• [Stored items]
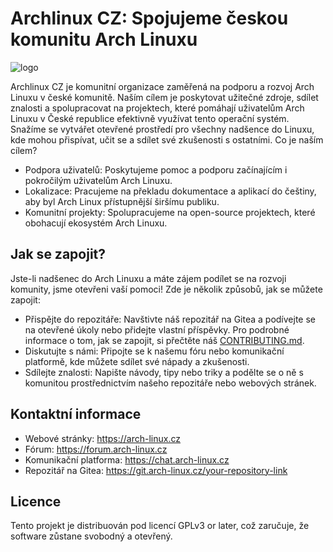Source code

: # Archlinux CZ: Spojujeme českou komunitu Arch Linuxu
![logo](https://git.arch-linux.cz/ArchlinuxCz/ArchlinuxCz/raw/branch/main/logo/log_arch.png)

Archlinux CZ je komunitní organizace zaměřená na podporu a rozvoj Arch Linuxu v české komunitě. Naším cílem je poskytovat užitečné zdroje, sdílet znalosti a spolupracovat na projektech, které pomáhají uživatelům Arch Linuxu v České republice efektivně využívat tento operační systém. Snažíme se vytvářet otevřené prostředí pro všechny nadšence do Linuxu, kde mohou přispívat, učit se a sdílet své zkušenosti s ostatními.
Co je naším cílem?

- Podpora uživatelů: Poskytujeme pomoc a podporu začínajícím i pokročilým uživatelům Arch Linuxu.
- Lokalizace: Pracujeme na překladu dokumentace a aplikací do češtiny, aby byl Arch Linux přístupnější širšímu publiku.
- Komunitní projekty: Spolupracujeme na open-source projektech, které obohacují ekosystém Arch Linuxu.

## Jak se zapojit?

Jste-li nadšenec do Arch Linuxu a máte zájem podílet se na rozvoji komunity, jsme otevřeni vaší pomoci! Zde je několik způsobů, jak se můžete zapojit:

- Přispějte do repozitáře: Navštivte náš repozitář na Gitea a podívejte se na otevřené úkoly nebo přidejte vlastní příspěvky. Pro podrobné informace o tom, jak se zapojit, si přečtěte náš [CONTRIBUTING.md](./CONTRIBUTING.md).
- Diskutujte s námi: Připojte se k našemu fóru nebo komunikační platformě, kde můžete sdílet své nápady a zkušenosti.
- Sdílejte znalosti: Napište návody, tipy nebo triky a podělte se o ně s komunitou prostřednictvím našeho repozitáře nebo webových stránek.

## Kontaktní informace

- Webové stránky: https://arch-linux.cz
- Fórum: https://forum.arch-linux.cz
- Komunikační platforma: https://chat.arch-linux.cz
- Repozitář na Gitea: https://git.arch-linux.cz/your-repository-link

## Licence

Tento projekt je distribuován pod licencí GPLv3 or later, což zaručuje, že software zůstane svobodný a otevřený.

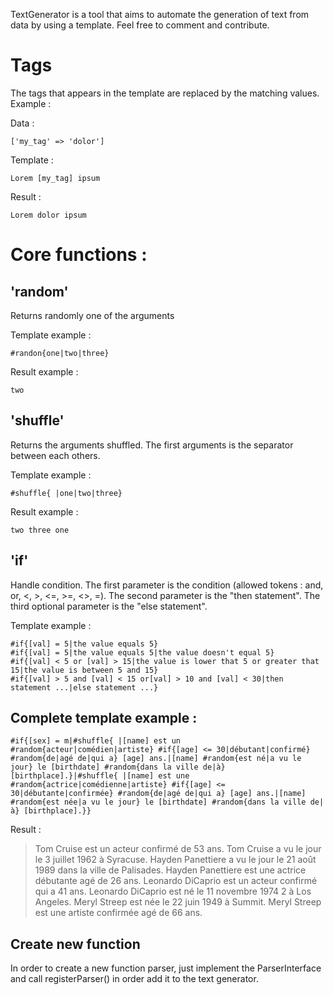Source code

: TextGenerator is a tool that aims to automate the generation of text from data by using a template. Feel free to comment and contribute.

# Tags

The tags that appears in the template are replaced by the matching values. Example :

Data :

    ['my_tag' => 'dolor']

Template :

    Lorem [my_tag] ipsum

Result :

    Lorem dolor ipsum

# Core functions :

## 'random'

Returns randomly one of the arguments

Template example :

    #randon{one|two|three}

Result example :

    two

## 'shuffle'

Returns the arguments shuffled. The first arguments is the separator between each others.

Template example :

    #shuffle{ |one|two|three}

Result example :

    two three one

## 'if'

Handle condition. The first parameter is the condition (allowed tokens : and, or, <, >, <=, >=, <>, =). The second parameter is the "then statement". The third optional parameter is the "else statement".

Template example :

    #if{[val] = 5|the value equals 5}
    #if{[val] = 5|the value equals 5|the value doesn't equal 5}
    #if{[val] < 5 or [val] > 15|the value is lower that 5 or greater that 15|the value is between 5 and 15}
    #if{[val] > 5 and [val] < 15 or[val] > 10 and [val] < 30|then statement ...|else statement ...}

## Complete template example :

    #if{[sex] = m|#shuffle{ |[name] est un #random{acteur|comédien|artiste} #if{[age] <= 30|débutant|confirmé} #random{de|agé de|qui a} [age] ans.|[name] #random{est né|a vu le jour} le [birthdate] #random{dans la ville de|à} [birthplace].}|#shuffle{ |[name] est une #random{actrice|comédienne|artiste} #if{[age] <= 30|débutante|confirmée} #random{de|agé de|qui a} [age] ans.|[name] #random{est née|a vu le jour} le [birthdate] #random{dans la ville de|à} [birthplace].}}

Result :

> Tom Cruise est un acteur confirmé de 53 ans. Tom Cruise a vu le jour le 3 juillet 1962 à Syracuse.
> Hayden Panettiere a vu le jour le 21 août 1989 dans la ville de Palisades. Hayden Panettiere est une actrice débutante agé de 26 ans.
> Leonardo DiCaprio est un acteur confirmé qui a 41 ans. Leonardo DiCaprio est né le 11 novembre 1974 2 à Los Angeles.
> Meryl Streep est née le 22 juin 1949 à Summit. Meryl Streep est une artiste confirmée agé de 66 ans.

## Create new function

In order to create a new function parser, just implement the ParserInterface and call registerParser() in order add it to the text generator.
---
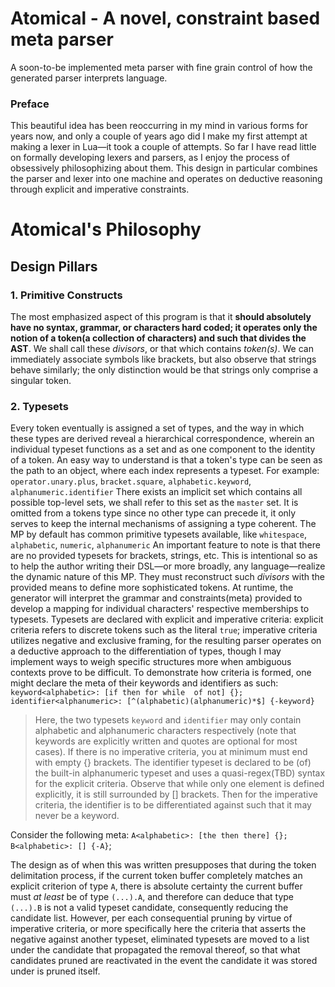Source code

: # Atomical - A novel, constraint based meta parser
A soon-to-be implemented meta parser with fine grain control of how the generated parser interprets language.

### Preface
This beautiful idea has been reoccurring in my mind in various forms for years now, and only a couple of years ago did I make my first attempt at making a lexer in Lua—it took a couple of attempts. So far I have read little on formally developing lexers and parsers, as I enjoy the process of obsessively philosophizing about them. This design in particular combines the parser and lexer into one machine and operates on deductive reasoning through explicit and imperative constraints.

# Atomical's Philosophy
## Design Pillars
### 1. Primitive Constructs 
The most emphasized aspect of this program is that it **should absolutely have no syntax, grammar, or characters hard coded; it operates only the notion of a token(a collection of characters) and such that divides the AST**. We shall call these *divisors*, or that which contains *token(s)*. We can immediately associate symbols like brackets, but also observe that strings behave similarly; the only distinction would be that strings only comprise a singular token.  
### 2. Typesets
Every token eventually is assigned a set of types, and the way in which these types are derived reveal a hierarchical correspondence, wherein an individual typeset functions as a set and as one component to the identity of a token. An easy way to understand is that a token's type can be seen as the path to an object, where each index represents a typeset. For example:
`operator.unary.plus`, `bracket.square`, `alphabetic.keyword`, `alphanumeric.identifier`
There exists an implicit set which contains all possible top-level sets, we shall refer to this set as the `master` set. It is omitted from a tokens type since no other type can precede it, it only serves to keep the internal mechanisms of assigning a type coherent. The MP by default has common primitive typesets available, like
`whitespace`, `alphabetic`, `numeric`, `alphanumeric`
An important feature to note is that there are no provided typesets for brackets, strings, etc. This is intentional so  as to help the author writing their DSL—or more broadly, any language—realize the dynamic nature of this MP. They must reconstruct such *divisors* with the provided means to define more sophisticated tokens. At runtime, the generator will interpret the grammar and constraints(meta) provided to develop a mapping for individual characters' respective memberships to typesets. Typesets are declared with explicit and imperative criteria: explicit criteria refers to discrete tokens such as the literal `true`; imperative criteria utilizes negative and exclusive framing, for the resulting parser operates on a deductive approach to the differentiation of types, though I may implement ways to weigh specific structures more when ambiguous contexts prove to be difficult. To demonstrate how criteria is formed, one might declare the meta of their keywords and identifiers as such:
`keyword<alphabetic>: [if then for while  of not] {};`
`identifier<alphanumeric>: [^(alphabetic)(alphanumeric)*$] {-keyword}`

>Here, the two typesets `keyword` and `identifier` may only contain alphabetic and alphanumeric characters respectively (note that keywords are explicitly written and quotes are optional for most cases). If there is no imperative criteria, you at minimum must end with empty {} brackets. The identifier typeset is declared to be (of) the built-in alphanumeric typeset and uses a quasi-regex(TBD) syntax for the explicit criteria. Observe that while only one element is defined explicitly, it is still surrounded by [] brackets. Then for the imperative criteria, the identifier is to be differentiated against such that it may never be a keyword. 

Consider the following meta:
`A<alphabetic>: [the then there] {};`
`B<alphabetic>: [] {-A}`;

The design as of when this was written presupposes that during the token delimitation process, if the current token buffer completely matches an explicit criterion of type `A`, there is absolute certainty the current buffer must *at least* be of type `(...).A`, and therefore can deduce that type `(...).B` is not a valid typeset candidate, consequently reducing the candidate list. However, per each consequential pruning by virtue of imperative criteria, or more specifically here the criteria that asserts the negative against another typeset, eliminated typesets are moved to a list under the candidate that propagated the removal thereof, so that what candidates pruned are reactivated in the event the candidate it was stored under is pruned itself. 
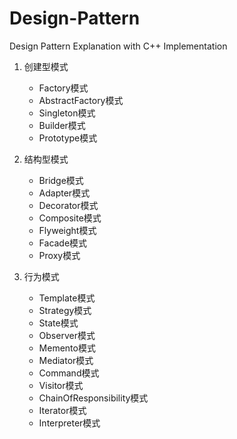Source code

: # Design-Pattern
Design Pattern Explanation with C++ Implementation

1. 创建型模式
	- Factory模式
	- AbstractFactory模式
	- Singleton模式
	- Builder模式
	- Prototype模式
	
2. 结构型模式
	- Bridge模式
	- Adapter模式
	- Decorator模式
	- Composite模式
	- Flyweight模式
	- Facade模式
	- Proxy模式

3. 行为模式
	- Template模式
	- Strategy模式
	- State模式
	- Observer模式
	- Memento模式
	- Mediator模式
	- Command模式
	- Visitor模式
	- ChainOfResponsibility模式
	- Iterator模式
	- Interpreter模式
---
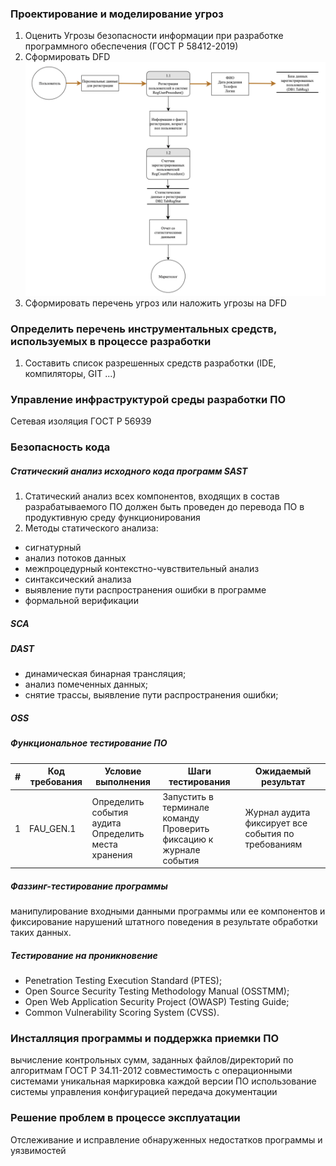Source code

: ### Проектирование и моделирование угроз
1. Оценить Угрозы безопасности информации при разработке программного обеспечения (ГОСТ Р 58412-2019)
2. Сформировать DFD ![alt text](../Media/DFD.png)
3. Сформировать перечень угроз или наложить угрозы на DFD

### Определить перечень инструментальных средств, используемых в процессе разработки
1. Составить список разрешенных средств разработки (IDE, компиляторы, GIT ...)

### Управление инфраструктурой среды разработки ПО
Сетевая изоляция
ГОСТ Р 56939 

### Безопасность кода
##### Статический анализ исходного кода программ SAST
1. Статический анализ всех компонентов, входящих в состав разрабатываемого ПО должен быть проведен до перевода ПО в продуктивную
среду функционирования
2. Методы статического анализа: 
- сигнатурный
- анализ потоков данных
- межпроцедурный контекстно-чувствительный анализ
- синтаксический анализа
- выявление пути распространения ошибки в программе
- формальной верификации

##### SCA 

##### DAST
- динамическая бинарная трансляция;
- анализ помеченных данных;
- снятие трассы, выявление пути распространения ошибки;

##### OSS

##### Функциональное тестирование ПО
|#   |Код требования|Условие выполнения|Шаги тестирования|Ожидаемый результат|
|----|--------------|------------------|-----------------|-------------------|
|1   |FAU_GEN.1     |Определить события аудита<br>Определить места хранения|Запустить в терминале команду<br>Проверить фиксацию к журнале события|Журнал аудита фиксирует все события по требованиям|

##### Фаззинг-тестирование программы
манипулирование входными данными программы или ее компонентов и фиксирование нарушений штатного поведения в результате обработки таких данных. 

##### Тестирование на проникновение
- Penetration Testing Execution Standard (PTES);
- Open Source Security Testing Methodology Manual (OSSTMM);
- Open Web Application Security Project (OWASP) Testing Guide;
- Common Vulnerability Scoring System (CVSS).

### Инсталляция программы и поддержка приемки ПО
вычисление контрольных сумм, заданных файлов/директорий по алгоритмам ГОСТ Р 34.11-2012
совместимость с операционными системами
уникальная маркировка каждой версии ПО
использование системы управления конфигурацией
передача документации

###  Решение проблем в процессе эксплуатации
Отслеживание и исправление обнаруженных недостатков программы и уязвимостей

• [PROBLEM DESCRIPTION]
The expected answer is a copy of each line in the records that holds the word "sdílet".

• [ANSWER FOR THE TASK]
Archlinux CZ je komunitní organizace zaměřená na podporu a rozvoj Arch Linuxu v české komunitě. Naším cílem je poskytovat užitečné zdroje, sdílet znalosti a spolupracovat na projektech, které pomáhají uživatelům Arch Linuxu v České republice efektivně využívat tento operační systém. Snažíme se vytvářet otevřené prostředí pro všechny nadšence do Linuxu, kde mohou přispívat, učit se a sdílet své zkušenosti s ostatními.
- Diskutujte s námi: Připojte se k našemu fóru nebo komunikační platformě, kde můžete sdílet své nápady a zkušenosti.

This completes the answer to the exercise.